Can you quote exactly the stretch of lines from the one with "假如现在1班将姓名和成绩分表存储。（因为可能有多个科目）" through the final line of the material, both ends included?
((
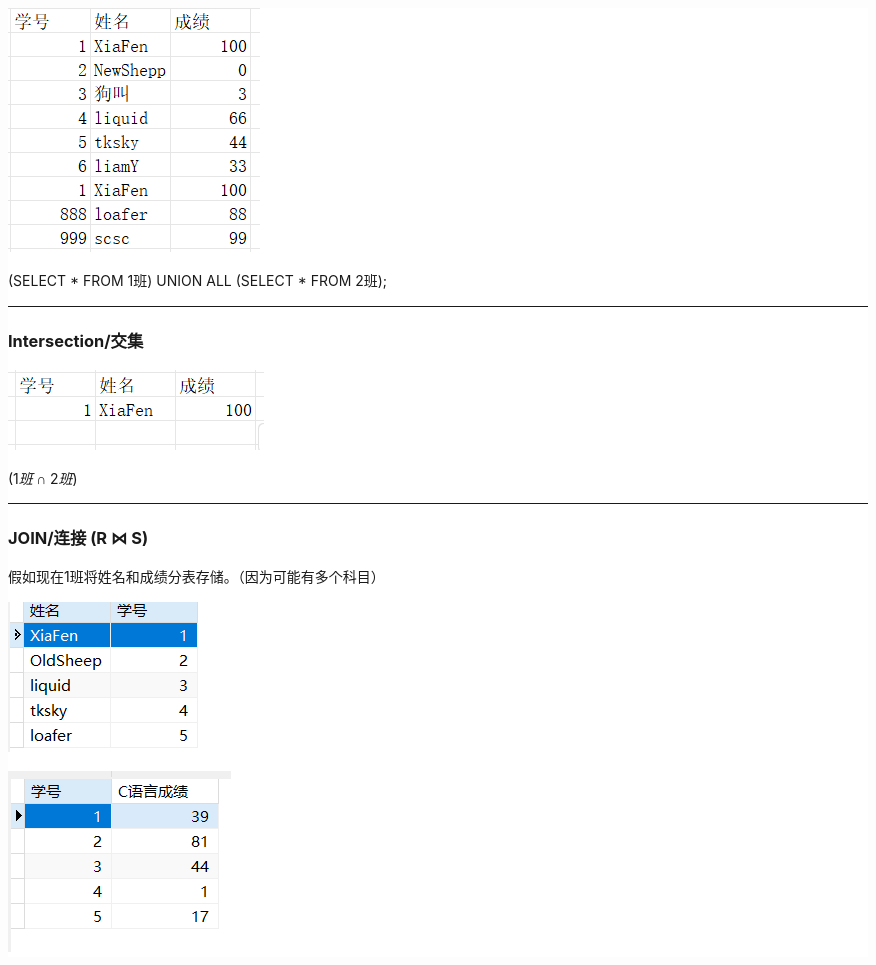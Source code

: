 ![](blog20231103223415.png)

(SELECT * FROM 1班)
UNION ALL
(SELECT * FROM 2班);

---

### Intersection/交集

![](blog20231103223651.png)

$(1班 ∩ 2班)$

---

### JOIN/连接 **(R** **⋈** **S)**

假如现在1班将姓名和成绩分表存储。（因为可能有多个科目）

![](blog20231103225237.png)

![image-20231103225305490](blogimage-20231103225305490.png)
))
- EXERCISE RESPONSE
假如现在1班将姓名和成绩分表存储。（因为可能有多个科目）

![](blog20231103225237.png)

![image-20231103225305490](blogimage-20231103225305490.png)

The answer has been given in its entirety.